• Assigned task: In the material below, the required lines run from the one containing "If tabsize is" through the one containing "substitutions from mapping.The". Copy those lines exactly, ends included, and nothing else.

• Task material:
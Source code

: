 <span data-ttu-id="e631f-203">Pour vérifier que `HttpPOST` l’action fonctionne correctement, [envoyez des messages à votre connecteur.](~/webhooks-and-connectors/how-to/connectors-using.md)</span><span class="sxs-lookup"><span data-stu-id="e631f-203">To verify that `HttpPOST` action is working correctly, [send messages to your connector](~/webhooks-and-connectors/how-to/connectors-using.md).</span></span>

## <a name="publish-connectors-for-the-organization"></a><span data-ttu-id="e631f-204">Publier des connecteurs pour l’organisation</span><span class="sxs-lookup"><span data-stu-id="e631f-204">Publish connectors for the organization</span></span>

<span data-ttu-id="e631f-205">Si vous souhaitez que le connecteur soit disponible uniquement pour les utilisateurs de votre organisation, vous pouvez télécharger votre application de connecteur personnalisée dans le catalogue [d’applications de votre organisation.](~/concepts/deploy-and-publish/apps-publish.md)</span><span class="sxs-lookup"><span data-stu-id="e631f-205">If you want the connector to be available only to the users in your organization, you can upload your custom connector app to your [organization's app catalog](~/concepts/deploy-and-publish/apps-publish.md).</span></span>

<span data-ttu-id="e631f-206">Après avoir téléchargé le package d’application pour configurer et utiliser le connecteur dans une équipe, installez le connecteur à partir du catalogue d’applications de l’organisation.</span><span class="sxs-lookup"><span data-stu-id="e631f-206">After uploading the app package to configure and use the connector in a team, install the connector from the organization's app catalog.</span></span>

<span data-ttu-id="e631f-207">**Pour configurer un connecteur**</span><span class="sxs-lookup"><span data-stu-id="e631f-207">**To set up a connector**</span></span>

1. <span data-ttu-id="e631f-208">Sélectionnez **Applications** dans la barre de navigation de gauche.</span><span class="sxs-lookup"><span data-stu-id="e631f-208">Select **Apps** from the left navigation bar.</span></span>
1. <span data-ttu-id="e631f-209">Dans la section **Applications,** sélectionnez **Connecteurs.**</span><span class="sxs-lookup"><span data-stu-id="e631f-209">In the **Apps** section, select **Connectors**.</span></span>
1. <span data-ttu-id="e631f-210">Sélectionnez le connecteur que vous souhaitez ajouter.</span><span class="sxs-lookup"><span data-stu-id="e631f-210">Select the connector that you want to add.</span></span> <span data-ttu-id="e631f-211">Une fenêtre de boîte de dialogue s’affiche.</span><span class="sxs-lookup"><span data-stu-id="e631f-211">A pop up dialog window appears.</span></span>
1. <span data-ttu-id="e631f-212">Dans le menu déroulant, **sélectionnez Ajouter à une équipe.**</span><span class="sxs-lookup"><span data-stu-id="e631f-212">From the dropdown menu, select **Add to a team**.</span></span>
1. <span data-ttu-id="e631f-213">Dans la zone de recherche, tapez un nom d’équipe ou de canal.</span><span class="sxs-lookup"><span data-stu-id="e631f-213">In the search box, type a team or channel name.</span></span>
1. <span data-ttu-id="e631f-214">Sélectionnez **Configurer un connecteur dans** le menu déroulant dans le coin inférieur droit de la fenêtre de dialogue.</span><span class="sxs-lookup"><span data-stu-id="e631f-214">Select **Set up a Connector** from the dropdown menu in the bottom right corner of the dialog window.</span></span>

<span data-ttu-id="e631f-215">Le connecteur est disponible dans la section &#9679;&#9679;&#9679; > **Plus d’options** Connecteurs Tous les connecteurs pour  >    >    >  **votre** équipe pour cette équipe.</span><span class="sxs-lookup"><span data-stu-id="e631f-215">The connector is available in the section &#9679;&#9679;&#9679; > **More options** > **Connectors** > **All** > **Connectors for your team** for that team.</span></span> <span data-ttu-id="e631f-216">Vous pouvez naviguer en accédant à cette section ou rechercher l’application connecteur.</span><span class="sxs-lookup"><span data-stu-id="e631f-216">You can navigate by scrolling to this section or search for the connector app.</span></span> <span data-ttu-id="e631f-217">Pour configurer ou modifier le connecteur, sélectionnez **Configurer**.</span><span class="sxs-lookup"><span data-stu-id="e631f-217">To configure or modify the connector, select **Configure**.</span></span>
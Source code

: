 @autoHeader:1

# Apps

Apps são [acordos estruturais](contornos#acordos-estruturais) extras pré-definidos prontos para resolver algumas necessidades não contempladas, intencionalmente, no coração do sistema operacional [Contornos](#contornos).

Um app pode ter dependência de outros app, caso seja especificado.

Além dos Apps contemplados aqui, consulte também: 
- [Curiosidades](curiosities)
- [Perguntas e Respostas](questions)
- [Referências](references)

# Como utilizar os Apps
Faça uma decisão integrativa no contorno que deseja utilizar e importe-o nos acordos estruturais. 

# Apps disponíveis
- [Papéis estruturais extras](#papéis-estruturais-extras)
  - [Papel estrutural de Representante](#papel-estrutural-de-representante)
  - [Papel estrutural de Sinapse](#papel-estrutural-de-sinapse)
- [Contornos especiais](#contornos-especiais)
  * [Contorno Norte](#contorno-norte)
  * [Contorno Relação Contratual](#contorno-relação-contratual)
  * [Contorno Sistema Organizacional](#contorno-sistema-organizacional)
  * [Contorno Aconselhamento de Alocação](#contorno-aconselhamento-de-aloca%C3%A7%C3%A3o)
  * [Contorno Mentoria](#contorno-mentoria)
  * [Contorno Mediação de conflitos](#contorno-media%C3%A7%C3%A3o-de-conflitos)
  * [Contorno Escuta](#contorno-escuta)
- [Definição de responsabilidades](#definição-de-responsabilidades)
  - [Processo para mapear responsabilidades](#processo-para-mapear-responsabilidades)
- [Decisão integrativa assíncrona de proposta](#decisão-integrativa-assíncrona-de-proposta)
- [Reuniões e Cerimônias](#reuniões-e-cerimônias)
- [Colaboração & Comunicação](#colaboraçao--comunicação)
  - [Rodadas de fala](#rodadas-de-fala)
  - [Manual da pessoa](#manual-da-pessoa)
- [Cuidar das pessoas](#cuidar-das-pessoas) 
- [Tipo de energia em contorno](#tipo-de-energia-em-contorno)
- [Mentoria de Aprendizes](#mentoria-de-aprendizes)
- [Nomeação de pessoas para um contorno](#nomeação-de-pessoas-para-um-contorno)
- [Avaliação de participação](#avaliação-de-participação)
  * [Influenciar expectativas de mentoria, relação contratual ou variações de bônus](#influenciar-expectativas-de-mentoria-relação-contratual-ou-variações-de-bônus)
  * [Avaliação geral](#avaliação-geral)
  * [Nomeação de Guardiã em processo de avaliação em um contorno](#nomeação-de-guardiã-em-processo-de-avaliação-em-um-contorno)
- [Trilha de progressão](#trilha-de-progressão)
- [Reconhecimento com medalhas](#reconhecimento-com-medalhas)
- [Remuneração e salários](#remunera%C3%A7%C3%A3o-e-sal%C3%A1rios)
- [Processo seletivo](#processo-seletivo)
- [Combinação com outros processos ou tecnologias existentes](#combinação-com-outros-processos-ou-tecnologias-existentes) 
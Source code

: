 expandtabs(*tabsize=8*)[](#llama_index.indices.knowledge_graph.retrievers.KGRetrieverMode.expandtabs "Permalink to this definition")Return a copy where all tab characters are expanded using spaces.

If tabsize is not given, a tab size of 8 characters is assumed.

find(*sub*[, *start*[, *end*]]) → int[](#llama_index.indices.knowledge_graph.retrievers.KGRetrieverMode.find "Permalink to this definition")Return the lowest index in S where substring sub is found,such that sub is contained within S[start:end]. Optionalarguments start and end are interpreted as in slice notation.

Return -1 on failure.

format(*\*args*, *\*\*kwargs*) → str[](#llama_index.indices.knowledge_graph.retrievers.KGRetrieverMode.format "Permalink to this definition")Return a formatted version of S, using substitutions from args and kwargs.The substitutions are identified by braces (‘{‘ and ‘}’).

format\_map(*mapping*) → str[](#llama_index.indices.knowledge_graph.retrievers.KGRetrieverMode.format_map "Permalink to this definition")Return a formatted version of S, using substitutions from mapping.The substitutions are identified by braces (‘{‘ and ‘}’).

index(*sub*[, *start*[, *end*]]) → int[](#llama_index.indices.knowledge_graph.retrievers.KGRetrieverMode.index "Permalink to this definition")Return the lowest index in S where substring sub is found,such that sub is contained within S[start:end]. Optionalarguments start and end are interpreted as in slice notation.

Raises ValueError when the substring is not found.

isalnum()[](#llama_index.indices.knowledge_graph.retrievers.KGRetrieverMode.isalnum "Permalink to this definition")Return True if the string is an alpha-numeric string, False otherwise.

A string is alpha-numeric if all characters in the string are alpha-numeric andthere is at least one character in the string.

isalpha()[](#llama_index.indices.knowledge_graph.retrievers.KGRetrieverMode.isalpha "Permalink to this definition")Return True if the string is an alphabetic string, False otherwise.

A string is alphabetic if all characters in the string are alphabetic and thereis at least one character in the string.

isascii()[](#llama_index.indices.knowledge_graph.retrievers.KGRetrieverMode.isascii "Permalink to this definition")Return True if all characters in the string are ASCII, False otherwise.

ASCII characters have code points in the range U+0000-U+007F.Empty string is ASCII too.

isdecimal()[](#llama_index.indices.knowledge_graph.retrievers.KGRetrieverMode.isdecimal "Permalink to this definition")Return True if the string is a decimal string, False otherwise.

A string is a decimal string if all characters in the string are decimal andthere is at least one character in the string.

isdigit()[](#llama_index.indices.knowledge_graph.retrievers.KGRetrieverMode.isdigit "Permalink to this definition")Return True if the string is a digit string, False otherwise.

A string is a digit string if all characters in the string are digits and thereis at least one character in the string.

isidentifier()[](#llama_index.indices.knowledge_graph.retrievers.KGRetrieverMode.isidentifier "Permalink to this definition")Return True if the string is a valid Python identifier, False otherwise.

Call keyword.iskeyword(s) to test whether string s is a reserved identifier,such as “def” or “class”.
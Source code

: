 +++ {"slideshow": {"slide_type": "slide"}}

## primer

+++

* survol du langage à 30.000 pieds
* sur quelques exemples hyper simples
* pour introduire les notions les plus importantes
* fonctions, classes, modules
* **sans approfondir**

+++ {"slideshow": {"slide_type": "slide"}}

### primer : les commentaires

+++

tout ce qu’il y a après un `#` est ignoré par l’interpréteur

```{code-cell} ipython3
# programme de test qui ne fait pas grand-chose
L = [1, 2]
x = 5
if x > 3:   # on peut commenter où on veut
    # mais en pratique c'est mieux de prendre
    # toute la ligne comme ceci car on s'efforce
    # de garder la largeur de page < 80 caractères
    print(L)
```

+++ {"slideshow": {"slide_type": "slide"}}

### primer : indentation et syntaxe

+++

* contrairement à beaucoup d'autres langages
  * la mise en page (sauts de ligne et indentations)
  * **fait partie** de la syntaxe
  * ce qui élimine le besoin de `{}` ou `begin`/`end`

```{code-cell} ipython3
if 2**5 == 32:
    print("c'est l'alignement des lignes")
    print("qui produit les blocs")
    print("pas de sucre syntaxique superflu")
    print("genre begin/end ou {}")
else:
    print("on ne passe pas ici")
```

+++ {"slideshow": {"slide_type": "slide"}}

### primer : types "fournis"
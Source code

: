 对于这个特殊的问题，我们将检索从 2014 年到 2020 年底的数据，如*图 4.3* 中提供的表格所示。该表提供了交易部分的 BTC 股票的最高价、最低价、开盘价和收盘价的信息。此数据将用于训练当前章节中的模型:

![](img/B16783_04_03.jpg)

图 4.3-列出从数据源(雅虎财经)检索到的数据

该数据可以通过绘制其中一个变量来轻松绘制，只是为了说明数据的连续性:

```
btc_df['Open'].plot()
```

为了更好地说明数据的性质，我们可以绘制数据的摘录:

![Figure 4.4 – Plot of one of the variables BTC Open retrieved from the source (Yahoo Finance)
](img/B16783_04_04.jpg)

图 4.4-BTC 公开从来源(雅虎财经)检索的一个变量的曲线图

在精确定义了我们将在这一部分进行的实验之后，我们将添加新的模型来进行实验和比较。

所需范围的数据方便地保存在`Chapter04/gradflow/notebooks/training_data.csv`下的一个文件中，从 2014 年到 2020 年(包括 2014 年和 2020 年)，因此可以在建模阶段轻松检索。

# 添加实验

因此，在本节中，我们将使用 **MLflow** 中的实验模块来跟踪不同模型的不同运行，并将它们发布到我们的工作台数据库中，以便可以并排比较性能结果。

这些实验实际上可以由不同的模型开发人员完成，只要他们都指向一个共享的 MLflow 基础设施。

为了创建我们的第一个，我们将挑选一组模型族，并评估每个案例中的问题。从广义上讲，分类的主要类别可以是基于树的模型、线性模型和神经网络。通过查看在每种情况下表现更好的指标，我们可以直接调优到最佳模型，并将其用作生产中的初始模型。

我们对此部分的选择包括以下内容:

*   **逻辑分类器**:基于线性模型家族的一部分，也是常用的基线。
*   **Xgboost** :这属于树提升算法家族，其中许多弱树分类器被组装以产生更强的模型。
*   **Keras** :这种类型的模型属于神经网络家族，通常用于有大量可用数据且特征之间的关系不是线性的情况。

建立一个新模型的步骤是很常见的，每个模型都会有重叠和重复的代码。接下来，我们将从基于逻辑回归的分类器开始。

• Response to the exercise:
If tabsize is not given, a tab size of 8 characters is assumed.

find(*sub*[, *start*[, *end*]]) → int[](#llama_index.indices.knowledge_graph.retrievers.KGRetrieverMode.find "Permalink to this definition")Return the lowest index in S where substring sub is found,such that sub is contained within S[start:end]. Optionalarguments start and end are interpreted as in slice notation.

Return -1 on failure.

format(*\*args*, *\*\*kwargs*) → str[](#llama_index.indices.knowledge_graph.retrievers.KGRetrieverMode.format "Permalink to this definition")Return a formatted version of S, using substitutions from args and kwargs.The substitutions are identified by braces (‘{‘ and ‘}’).

format\_map(*mapping*) → str[](#llama_index.indices.knowledge_graph.retrievers.KGRetrieverMode.format_map "Permalink to this definition")Return a formatted version of S, using substitutions from mapping.The substitutions are identified by braces (‘{‘ and ‘}’).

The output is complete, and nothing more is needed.